More Layoffs At WarnerMedia

AT&T’s WarnerMedia recently cut 49 jobs in New York, as it continues to consolidate jobs across HBO, Turner and Warner Bros.

The latest cuts, disclosed in a New York State filing on Thursday, were reported by the New York Post.

This week also saw the departure of executive vice president media and talent relations Nancy Lesser, a 35-year veteran of the company.

Sources estimated total job cuts across the three WarnerMedia units since the AT&T acquisition as being in the “high hundreds,” with departments such as legal and finance seeing the biggest reductions. WarnerMedia also cut 20 advertising sales positions in July.

AT&T, which acquired Time Warner in June 2018 for $85.4 billion and renamed it WarnerMedia, has been restructuring WarnerMedia since March, largely in preparation for the launch of the HBO Max streaming service. That launch, originally thought to be set for late 2019, is now pegged for spring 2020.
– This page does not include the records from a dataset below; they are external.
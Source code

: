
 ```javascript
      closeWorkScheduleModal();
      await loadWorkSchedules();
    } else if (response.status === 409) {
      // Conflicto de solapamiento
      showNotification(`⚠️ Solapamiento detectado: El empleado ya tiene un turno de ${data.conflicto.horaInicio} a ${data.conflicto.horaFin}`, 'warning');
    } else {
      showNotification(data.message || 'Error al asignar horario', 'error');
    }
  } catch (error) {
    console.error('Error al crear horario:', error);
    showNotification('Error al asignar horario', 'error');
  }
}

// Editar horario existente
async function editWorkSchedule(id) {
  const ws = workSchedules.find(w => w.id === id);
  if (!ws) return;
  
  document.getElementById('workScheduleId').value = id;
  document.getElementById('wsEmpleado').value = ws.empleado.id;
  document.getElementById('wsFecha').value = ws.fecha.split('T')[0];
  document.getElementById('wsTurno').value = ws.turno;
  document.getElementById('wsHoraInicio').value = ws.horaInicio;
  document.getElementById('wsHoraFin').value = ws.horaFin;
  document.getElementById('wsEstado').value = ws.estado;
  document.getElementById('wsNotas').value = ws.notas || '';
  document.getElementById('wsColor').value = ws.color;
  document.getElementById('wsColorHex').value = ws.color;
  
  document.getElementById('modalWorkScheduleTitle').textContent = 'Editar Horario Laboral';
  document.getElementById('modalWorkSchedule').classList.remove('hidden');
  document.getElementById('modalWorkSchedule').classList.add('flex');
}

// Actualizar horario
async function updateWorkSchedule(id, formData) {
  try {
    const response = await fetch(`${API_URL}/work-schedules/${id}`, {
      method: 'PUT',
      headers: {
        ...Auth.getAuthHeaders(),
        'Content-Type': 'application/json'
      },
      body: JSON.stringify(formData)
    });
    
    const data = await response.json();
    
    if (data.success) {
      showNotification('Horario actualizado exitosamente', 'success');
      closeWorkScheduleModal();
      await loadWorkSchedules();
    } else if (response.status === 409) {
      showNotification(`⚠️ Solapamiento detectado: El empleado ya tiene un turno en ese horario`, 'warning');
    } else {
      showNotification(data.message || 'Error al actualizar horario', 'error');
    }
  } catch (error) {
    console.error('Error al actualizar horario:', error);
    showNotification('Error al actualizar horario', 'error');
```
The centralization of WarnerMedia’s units has been spearheaded by John Stankey, WarnerMedia’s CEO since June 2018, who also became AT&T’s president and COO as of Oct. 1.

Stankey named ex-NBC Entertainment chairman Robert Greenblatt chairman of WarnerMedia’s Entertainment and direct-to-consumer/streaming businesses in March, following the departures of Turner president David Levy and HBO CEO Richard Plepler.
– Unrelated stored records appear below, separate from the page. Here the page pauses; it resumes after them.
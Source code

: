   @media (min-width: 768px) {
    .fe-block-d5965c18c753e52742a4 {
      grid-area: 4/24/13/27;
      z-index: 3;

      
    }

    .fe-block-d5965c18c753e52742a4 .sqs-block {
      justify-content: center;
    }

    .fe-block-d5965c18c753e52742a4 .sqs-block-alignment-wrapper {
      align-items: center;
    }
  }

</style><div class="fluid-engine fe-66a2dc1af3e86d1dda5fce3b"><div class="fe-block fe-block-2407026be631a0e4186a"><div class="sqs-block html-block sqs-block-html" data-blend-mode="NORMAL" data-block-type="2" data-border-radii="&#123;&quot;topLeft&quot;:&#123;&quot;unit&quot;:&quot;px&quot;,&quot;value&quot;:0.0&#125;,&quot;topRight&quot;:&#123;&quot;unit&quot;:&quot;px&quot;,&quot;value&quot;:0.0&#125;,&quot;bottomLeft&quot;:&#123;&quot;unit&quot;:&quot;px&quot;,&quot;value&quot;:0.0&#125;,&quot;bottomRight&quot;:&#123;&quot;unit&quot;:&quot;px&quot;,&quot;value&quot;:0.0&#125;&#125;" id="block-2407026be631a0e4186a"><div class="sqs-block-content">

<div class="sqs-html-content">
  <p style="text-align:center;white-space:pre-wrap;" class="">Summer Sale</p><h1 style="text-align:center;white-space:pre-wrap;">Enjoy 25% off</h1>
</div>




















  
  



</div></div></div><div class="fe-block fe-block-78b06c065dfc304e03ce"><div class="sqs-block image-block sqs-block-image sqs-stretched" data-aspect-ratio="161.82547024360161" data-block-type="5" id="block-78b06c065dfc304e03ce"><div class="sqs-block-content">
Yesterday, a WarnerMedia spokesperson declined to discuss job cut numbers, but gave this statement to the Post: “WarnerMedia reorganized from three standalone companies earlier in the year with a goal of creating greater efficiencies. This resulted in redundancies and, since that time, a number of positions were eliminated in areas across the company.”
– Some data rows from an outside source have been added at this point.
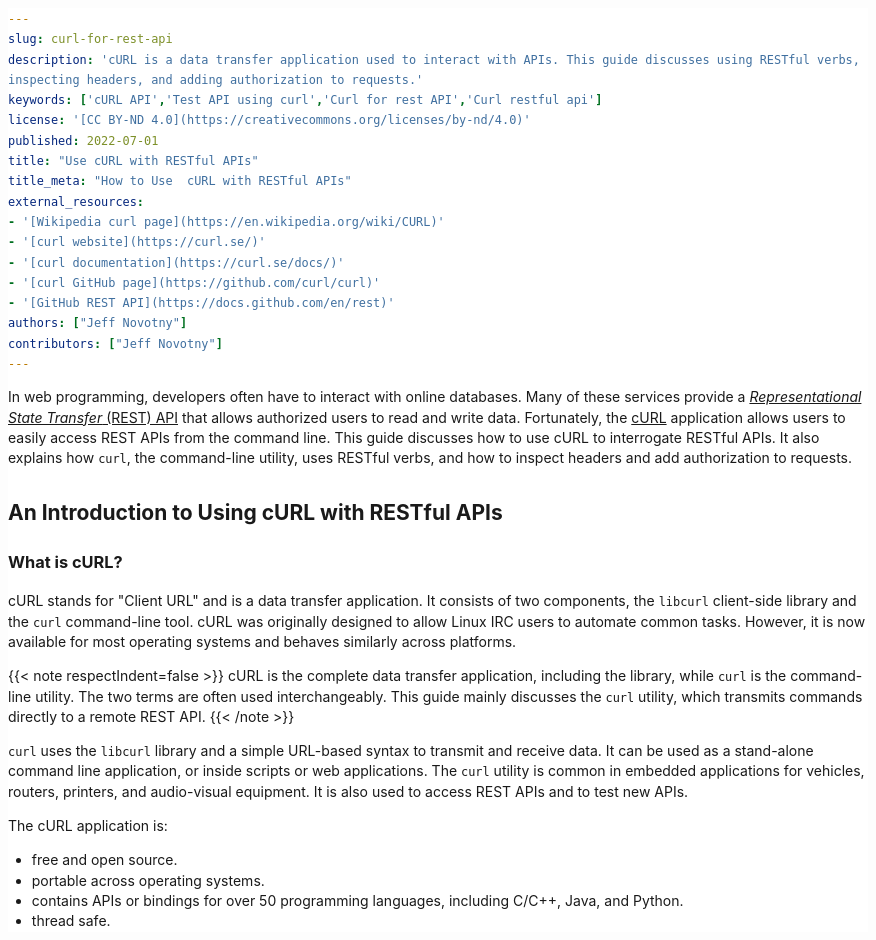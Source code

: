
 ```yaml
---
slug: curl-for-rest-api
description: 'cURL is a data transfer application used to interact with APIs. This guide discusses using RESTful verbs, inspecting headers, and adding authorization to requests.'
keywords: ['cURL API','Test API using curl','Curl for rest API','Curl restful api']
license: '[CC BY-ND 4.0](https://creativecommons.org/licenses/by-nd/4.0)'
published: 2022-07-01
title: "Use cURL with RESTful APIs"
title_meta: "How to Use  cURL with RESTful APIs"
external_resources:
- '[Wikipedia curl page](https://en.wikipedia.org/wiki/CURL)'
- '[curl website](https://curl.se/)'
- '[curl documentation](https://curl.se/docs/)'
- '[curl GitHub page](https://github.com/curl/curl)'
- '[GitHub REST API](https://docs.github.com/en/rest)'
authors: ["Jeff Novotny"]
contributors: ["Jeff Novotny"]
---
```


In web programming, developers often have to interact with online databases. Many of these services provide a [*Representational State Transfer* (REST) API](https://en.wikipedia.org/wiki/Representational_state_transfer) that allows authorized users to read and write data. Fortunately, the [cURL](https://curl.se) application allows users to easily access REST APIs from the command line. This guide discusses how to use cURL to interrogate RESTful APIs. It also explains how `curl`, the command-line utility, uses RESTful verbs, and how to inspect headers and add authorization to requests.

## An Introduction to Using cURL with RESTful APIs

### What is cURL?

cURL stands for "Client URL" and is a data transfer application. It consists of two components, the `libcurl` client-side library and the `curl` command-line tool. cURL was originally designed to allow Linux IRC users to automate common tasks. However, it is now available for most operating systems and behaves similarly across platforms.

{{< note respectIndent=false >}}
cURL is the complete data transfer application, including the library, while `curl` is the command-line utility. The two terms are often used interchangeably. This guide mainly discusses the `curl` utility, which transmits commands directly to a remote REST API.
{{< /note >}}

`curl` uses the `libcurl` library and a simple URL-based syntax to transmit and receive data. It can be used as a stand-alone command line application, or inside scripts or web applications. The `curl` utility is common in embedded applications for vehicles, routers, printers, and audio-visual equipment. It is also used to access REST APIs and to test new APIs.

The cURL application is:

- free and open source.
- portable across operating systems.
- contains APIs or bindings for over 50 programming languages, including C/C++, Java, and Python.
- thread safe.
In July 2018, soon after the WarnerMedia acquitision was finalized, Stankey, speaking to HBO employees, likened the “tough year” ahead to the pains of childbirth, as HBO would be pumping up content and pushing to increase subscribers and viewing time.  

However, he also suggested that job losses would be minimal, or at least fewer than would have been the case under the ownership of another entertainment company.

“The good news for many of you in this organization is that it’s not Fox or Disney… There’s virtually no duplication with AT&T in what we do,” he said, according to a New York Times report at the time.